Euler's Formula

Table of Contents

Derivation of Euler Formula

The derivation of Euler's formula involves concepts from calculus, power series, and complex numbers. Consider the power series expansions of the exponential function \( e^x \), the cosine function \( \cos(x) \), and the sine function \( \sin(x) \).
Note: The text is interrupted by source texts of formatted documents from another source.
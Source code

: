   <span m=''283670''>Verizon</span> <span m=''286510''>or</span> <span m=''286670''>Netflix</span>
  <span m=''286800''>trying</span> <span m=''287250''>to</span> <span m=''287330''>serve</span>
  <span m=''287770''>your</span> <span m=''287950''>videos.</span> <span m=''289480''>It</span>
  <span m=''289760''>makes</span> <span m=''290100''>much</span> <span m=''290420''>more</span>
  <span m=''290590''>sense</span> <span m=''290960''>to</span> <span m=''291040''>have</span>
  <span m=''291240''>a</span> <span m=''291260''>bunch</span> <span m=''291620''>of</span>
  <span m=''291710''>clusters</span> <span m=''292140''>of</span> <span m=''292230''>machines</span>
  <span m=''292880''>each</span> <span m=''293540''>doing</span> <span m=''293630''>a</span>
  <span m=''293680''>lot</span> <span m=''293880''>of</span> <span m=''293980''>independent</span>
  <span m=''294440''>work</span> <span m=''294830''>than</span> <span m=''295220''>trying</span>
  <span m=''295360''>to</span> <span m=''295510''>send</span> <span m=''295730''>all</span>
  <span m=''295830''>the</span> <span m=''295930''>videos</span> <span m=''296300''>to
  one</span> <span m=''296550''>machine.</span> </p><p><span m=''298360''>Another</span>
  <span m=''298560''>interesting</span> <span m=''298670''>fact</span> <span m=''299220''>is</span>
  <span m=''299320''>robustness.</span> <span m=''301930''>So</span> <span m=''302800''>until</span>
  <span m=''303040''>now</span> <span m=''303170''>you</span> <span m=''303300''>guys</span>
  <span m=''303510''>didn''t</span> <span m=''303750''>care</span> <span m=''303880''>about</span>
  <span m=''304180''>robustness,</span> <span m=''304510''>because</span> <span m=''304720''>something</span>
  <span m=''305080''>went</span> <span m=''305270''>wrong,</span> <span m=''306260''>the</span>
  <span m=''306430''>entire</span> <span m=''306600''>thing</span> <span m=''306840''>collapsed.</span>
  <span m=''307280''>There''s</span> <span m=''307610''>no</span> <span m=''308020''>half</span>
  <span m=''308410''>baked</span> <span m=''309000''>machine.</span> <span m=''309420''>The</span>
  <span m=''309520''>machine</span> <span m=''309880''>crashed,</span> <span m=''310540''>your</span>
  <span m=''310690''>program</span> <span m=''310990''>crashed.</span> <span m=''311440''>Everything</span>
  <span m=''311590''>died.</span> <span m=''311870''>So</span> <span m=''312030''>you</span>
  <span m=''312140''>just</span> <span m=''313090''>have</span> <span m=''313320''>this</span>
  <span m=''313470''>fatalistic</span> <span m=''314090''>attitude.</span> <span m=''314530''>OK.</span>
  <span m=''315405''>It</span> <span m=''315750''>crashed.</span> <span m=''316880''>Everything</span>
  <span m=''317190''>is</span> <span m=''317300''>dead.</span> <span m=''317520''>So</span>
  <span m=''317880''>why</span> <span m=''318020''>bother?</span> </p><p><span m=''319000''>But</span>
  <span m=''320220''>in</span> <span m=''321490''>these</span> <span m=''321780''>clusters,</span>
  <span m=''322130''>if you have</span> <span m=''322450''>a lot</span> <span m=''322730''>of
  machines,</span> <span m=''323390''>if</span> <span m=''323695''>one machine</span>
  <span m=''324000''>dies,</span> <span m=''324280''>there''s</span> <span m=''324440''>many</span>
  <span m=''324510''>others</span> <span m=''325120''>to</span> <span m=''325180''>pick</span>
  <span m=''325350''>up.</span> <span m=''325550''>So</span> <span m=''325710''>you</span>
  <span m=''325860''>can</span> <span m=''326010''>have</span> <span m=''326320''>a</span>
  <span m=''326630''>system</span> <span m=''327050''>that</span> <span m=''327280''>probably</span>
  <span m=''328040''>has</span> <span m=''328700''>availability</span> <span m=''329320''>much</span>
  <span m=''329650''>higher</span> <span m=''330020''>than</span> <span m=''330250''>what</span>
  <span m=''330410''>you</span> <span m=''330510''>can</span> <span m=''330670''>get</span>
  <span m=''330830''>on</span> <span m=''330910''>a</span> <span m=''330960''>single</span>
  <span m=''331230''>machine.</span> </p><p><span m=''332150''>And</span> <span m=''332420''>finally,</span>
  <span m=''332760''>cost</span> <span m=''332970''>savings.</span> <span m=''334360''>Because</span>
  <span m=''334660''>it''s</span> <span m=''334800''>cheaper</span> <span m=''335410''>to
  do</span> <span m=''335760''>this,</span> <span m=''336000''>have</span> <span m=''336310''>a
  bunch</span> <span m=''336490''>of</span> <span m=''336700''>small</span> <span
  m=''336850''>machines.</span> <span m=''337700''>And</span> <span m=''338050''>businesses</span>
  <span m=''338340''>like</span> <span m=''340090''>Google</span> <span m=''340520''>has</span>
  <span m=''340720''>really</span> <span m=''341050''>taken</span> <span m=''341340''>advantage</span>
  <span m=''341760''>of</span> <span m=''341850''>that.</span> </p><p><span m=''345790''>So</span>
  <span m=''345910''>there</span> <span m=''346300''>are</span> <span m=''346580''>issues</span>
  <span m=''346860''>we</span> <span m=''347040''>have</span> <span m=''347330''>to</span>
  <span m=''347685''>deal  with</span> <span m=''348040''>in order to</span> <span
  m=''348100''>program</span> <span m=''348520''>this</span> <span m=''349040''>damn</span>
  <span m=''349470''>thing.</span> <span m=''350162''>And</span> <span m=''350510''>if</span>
The power series expansions for these functions are: \[ e^x = 1 + x + \dfrac{x^2}{2!} + \dfrac{x^3}{3!} + \dfrac{x^4}{4!} + \dfrac{x^5}{5!} + \cdots \] \[ \cos(x) = 1 - \dfrac{x^2}{2!} + \dfrac{x^4}{4!} - \dfrac{x^6}{6!} + \cdots \] \[ \sin(x) = x - \dfrac{x^3}{3!} + \dfrac{x^5}{5!} - \dfrac{x^7}{7!} + \cdots \] Now, consider what happens when we substitute \( ix \) into the series expansions of \( e^x \): \[ e^{ix} = 1 + ix + \dfrac{(ix)^2}{2!} + \dfrac{(ix)^3}{3!} + \dfrac{(ix)^4}{4!} + \dfrac{(ix)^5}{5!} + \cdots \] \[ = 1 + ix - \dfrac{x^2}{2!} - i\dfrac{x^3}{3!} + \dfrac{x^4}{4!} + i\dfrac{x^5}{5!} - \cdots \] Write \( e^{ix} \) as a complex number of the standard form \( Re + i Im \): \[ e^{ix} = \left(1 - \dfrac{x^2}{2!} + \dfrac{x^4}{4!} \cdots \right) + i \left( x - \dfrac{x^3}{3!} + \dfrac{x^5}{5!} \cdots \right) \] Notice that the even-powered \( \left(1 - \dfrac{x^2}{2!} + \dfrac{x^4}{4!} \cdots \right) \) terms form the series expansion of \( \cos(x) \), and the odd-powered \( \left( x - \dfrac{x^3}{3!} + \dfrac{x^5}{5!} \cdots \right) \) terms form the series expansion of \( \sin(x) \). Thus, combining them, we can write: \[ \Large \color{red} {e^{ix} = \cos(x) + i\sin(x)} \]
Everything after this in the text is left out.